# Whats your first line?



## CraigStables (Oct 5, 2003)

OK, your in a bar with your mates and you see a nice girl you like the look of...whats the way you go upto her and break the ice?


----------



## goodnews (Oct 5, 2004)

"Hi" 
thats what I say it never fails


----------



## 94NDTA (Jul 14, 2003)

"Can you move please?"


----------



## Liquid (Aug 24, 2004)

Hey how you doin







worked for me in my single days...its simple..and if shes intrested shell let you know..if not shell still let you know..


----------



## watermonst3rs (Feb 15, 2004)

"um excuse me but this is a rake and shovel conversation, no hoes allowed. bye bye." that gets their attention everytime and after she's done yelling at you they'll think it was funny. just tell'em your were play'n around. it works i promise. unless your ugly and she got a bf that walks over and whoops your ass.


----------



## Genin (Feb 4, 2003)

Well my first line is usually "Joseph". You see my first line is a response to their question of "hey what's your name?" When you got it like me, the girls approach you







.

j/p seriously I say "Hello"


----------



## Feeder_Phish (Apr 15, 2005)

The word of the day is legs.
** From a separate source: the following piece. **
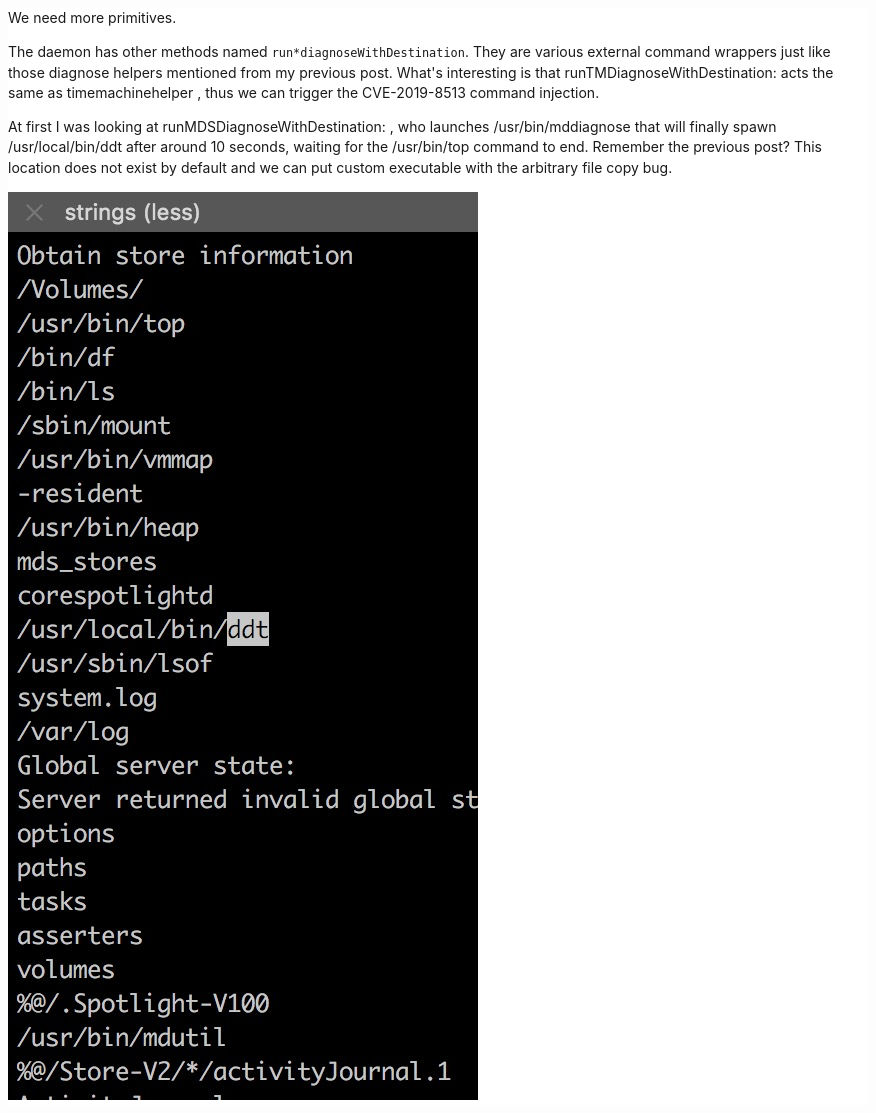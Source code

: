 We need more primitives.

The daemon has other methods named `run*diagnoseWithDestination`. They are various external command wrappers just like those diagnose helpers mentioned from my previous post. What's interesting is that runTMDiagnoseWithDestination: acts the same as timemachinehelper , thus we can trigger the CVE-2019-8513 command injection.

At first I was looking at runMDSDiagnoseWithDestination: , who launches /usr/bin/mddiagnose that will finally spawn /usr/local/bin/ddt after around 10 seconds, waiting for the /usr/bin/top command to end. Remember the previous post? This location does not exist by default and we can put custom executable with the arbitrary file copy bug.

![](/img/t-r6124cbq4Ac4Q5CHnhNQ.png)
Let's go back to my crib and spread the word


----------



## EZmoney (May 13, 2004)

Feeder_Phish said:


> The word of the day is legs. Let's go back to my crib and spread the word
> 
> 
> 
> ...


----------



## Jewelz (Feb 24, 2004)

Hi


----------



## *DaisyDarko* (Mar 17, 2004)

Feeder_Phish said:


> The word of the day is legs. Let's go back to my crib and spread the word
> 
> 
> 
> ...


You must be a lonely, lonely man. 
That line would never work :laugh:


----------



## Feeder_Phish (Apr 15, 2005)

works well with the fine honeys that are smart

"What do you say we go back to my crib and do some math: Add a bed, subtract our clothes, divide your legs, and multiply."


----------



## Feeder_Phish (Apr 15, 2005)

im just f*cking around

just say HI :nod:


----------



## anotherreject04 (Mar 16, 2004)

"hey how's it goin?"


----------



## *DaisyDarko* (Mar 17, 2004)

Feeder_Phish said:


> works well with the fine honeys that are smart
> 
> [snapback]1003050[/snapback]​











that's bad


----------



## Feeder_Phish (Apr 15, 2005)

*DaisyDarko* said:


> Feeder_Phish said:
> 
> 
> > works well with the fine honeys that are smart
> ...


----------



## NegativeCamber (Nov 29, 2004)

"May I buy you a drink?" --- women always like men who are not afraid to spend money on them!


----------



## TripDs (Oct 11, 2004)

wanna hear my subs?


----------



## K fizzly (Aug 27, 2004)

wut if u buy her the drink and she leaves after she gets it


----------



## CraigStables (Oct 5, 2003)

K fizzly said:


> wut if u buy her the drink and she leaves after she gets it
> [snapback]1003071[/snapback]​


make sure you say to her Im buying you a drink in exchange for a shag, that way she has no way out if she accepts!


----------



## rbp75 (May 2, 2004)

uhhhh... huh huh... hey baby!


----------



## Avatar~God (Oct 21, 2004)

ok ok,

If you see a nice lookin lady and u wont to hook up with her its simple but does not always work.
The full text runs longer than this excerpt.